Demokratie in Deutschland: Eine Erfolgsgeschichte

Nach den Thüringer Wahlen gibt es eine solche Endzeit- und Kampfrhetorik, dass man sich fragen könnte: Steht der Faschismus vor der Tür?

Der Bundesadler im Deutschen Bundestag

Hängt fest und stabil: Der Bundesadler im Bundestag Foto: dpa

Wer als Faschistin oder Faschist erfolgreich werden will, der muss die emotionalen Strukturen einer faschistischen Gesellschaft in die Gegenwart übersetzen und mehrheitsfähig machen. Wenn wir liberale Demokraten uns nicht völlig bescheuert anstellen, dann wird das in unserer Bundesrepublik Deutschland nicht gelingen.
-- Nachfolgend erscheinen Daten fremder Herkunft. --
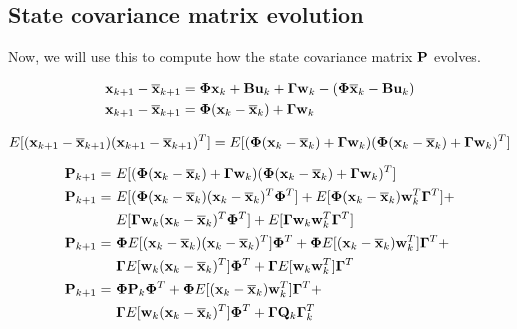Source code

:\subsection{State covariance matrix evolution}

Now, we will use this to compute how the \gls{state} covariance matrix $\mathbf{P}$
evolves.

\begin{align*}
  \mathbf{x}_{k+1} - \overline{\mathbf{x}}_{k+1} &= \mathbf{\Phi}\mathbf{x}_k +
    \mathbf{B}\mathbf{u}_k + \mathbf{\Gamma}\mathbf{w}_k - (\mathbf{\Phi}\overline{\mathbf{x}}_k -
    \mathbf{B}\mathbf{u}_k) \\
  \mathbf{x}_{k+1} - \overline{\mathbf{x}}_{k+1} &=
    \mathbf{\Phi}(\mathbf{x}_k - \overline{\mathbf{x}}_k) + \mathbf{\Gamma}\mathbf{w}_k
\end{align*}

\begin{equation*}
  E[(\mathbf{x}_{k+1} - \overline{\mathbf{x}}_{k+1})(\mathbf{x}_{k+1} - \overline{\mathbf{x}}_{k+1})^T] =
    E[(\mathbf{\Phi}(\mathbf{x}_k - \overline{\mathbf{x}}_k) + \mathbf{\Gamma}\mathbf{w}_k)
      (\mathbf{\Phi}(\mathbf{x}_k - \overline{\mathbf{x}}_k) + \mathbf{\Gamma}\mathbf{w}_k)^T]
\end{equation*}

\begin{align*}
  \mathbf{P}_{k+1} =~&
    E[(\mathbf{\Phi}(\mathbf{x}_k - \overline{\mathbf{x}}_k) + \mathbf{\Gamma}\mathbf{w}_k)
      (\mathbf{\Phi}(\mathbf{x}_k - \overline{\mathbf{x}}_k) + \mathbf{\Gamma}\mathbf{w}_k)^T] \\
  \mathbf{P}_{k+1} =~&
    E[(\mathbf{\Phi}(\mathbf{x}_k - \overline{\mathbf{x}}_k)(\mathbf{x}_k - \overline{\mathbf{x}}_k)^T
      \mathbf{\Phi}^T] +
    E[\mathbf{\Phi}(\mathbf{x}_k - \overline{\mathbf{x}}_k)\mathbf{w}_k^T\mathbf{\Gamma}^T] + \\
    &E[\mathbf{\Gamma}\mathbf{w}_k(\mathbf{x}_k - \overline{\mathbf{x}}_k)^T\mathbf{\Phi}^T] +
    E[\mathbf{\Gamma}\mathbf{w}_k\mathbf{w}_k^T\mathbf{\Gamma}^T] \\
  \mathbf{P}_{k+1} =~&
    \mathbf{\Phi}E[(\mathbf{x}_k - \overline{\mathbf{x}}_k)(\mathbf{x}_k - \overline{\mathbf{x}}_k)^T]
    \mathbf{\Phi}^T +
    \mathbf{\Phi}E[(\mathbf{x}_k - \overline{\mathbf{x}}_k)\mathbf{w}_k^T]\mathbf{\Gamma}^T + \\
    &\mathbf{\Gamma} E[\mathbf{w}_k(\mathbf{x}_k - \overline{\mathbf{x}}_k)^T]\mathbf{\Phi}^T +
    \mathbf{\Gamma} E[\mathbf{w}_k\mathbf{w}_k^T]\mathbf{\Gamma}^T \\
  \mathbf{P}_{k+1} =~& \mathbf{\Phi}\mathbf{P}_k\mathbf{\Phi}^T +
    \mathbf{\Phi}E[(\mathbf{x}_k - \overline{\mathbf{x}}_k)\mathbf{w}_k^T]\mathbf{\Gamma}^T + \\
    &\mathbf{\Gamma} E[\mathbf{w}_k(\mathbf{x}_k - \overline{\mathbf{x}}_k)^T]\mathbf{\Phi}^T +
    \mathbf{\Gamma}\mathbf{Q}_k\mathbf{\Gamma}_k^T
\end{align*}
Selbstverständlich ist es notwendig, gegenüber Hasardeuren Klartext zu sprechen. Dass die CDU ein Problem hat, kann man nicht ignorieren. Aber gerade weil die Vorgänge in Thüringen aufwühlend und beunruhigend sind, ist es wichtig, ruhig und rational zu bleiben, jetzt nicht Angstlust zu zelebrieren und volle Erregungspulle das Bild einer gespaltenen Gesellschaft mitzukreieren, in der die wirklich Guten gegen die richtig Bösen im Endkampf stehen und wer das nicht so sieht, ein Verniedlicher ist. Ein „antifaschistischer“ Aufmarsch vor der FDP-Zentrale in Berlin? Ich glaub', es hackt. So potenziert man die emotionalen Strukturen, die die wirklich gefährlichen Antidemokraten aufbauen wollen.
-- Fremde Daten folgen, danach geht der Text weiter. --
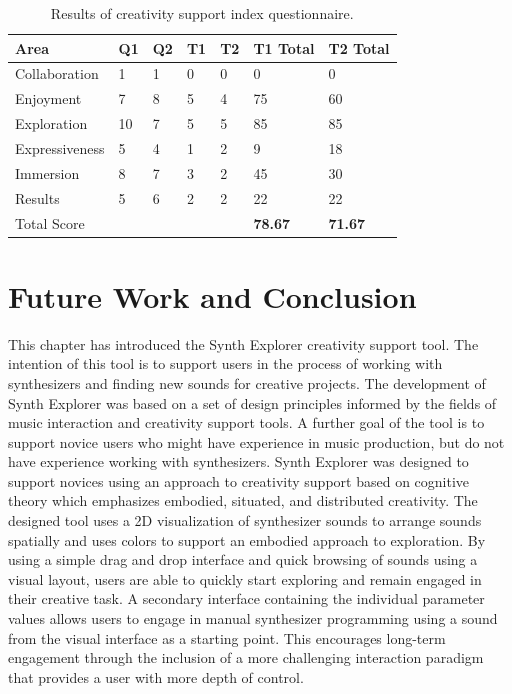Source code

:\begin{table}[th]
\centering
\begin{tabular}{l|llll|ll}
Area           & Q1 & Q2 & T1 & T2 & T1 Total   & T2 Total \\
\hline
Collaboration  & 1  & 1  & 0            & 0            & 0              & 0            \\
Enjoyment      & 7  & 8  & 5            & 4            & 75             & 60           \\
Exploration    & 10 & 7  & 5            & 5            & 85             & 85           \\
Expressiveness & 5  & 4  & 1            & 2            & 9              & 18           \\
Immersion      & 8  & 7  & 3            & 2            & 45             & 30           \\
Results        & 5  & 6  & 2            & 2            & 22             & 22           \\
Total Score    &    &    &              &              & \textbf{78.67} & \textbf{71.67} 
\end{tabular}
\caption{Results of creativity support index questionnaire.}
\label{table:csi}
\end{table}

\section{Future Work and Conclusion}
This chapter has introduced the Synth Explorer creativity support tool. The intention of this tool is to support users in the process of working with synthesizers and finding new sounds for creative projects. The development of Synth Explorer was based on a set of design principles informed by the fields of music interaction and creativity support tools. A further goal of the tool is to support novice users who might have experience in music production, but do not have experience working with synthesizers. Synth Explorer was designed to support novices using an approach to creativity support based on cognitive theory which emphasizes embodied, situated, and distributed creativity. The designed tool uses a 2D visualization of synthesizer sounds to arrange sounds spatially and uses colors to support an embodied approach to exploration. By using a simple drag and drop interface and quick browsing of sounds using a visual layout, users are able to quickly start exploring and remain engaged in their creative task. A secondary interface containing the individual parameter values allows users to engage in manual synthesizer programming using a sound from the visual interface as a starting point. This encourages long-term engagement through the inclusion of a more challenging interaction paradigm that provides a user with more depth of control.

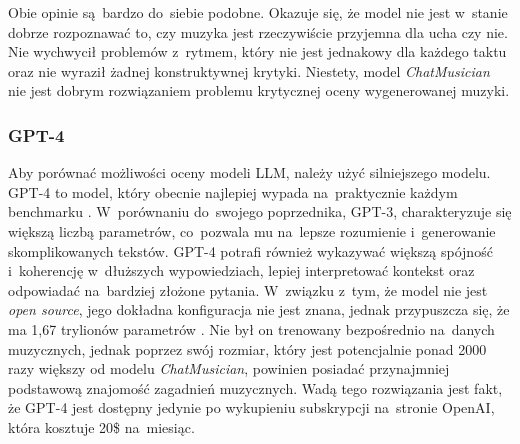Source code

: \documentclass[data-science]{agh-wi} %
\begin{document}
Obie opinie są~bardzo do~siebie podobne. Okazuje się, że model nie jest w~stanie dobrze rozpoznawać to, czy muzyka jest rzeczywiście przyjemna dla ucha czy nie. Nie wychwycił problemów z~rytmem, który nie jest jednakowy dla każdego taktu oraz nie wyraził żadnej konstruktywnej krytyki. Niestety, model \textit{ChatMusician} nie jest dobrym rozwiązaniem problemu krytycznej oceny wygenerowanej muzyki.

\subsubsection*{GPT-4}
Aby porównać możliwości oceny modeli LLM, należy użyć silniejszego modelu. GPT-4 to model, który obecnie najlepiej wypada na~praktycznie każdym benchmarku \cite{openai2024gpt4}. W~porównaniu do~swojego poprzednika, GPT-3, charakteryzuje się większą liczbą parametrów, co~pozwala mu na~lepsze rozumienie i~generowanie skomplikowanych tekstów. GPT-4 potrafi również wykazywać większą spójność i~koherencję w~dłuższych wypowiedziach, lepiej interpretować kontekst oraz odpowiadać na~bardziej złożone pytania. W~związku z~tym, że model nie jest \textit{open source}, jego dokładna konfiguracja nie jest znana, jednak przypuszcza się, że ma 1,67 trylionów parametrów \cite{leakgpt4}. Nie był on trenowany bezpośrednio na~danych muzycznych, jednak poprzez swój rozmiar, który jest potencjalnie ponad 2000 razy większy od modelu \textit{ChatMusician}, powinien posiadać przynajmniej podstawową znajomość zagadnień muzycznych. Wadą tego rozwiązania jest fakt, że GPT-4 jest dostępny jedynie po wykupieniu subskrypcji na~stronie OpenAI, która kosztuje 20\$ na~miesiąc.
\end{document}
Klar, im Osten des Landes sieht es durch die links-illiberale Geschichte und weniger gute Demokratieerfahrung anders aus, aber dennoch ist die 1949 gegründete Bundesrepublik eine grandiose Erfolgsgeschichte.

Das imperialistische Irrsinns-Deutschland, das aus der Nationalstaatsgründung von 1871 entstand und sich auch aus fehlender demokratischer Entwicklung, Minderwertigkeitskomplex und Revanchismus speiste, wurde nach 1945 abgewickelt und mit ihm Militärmacht, Militärkultur, Expansions- und Hegemoniegelüste.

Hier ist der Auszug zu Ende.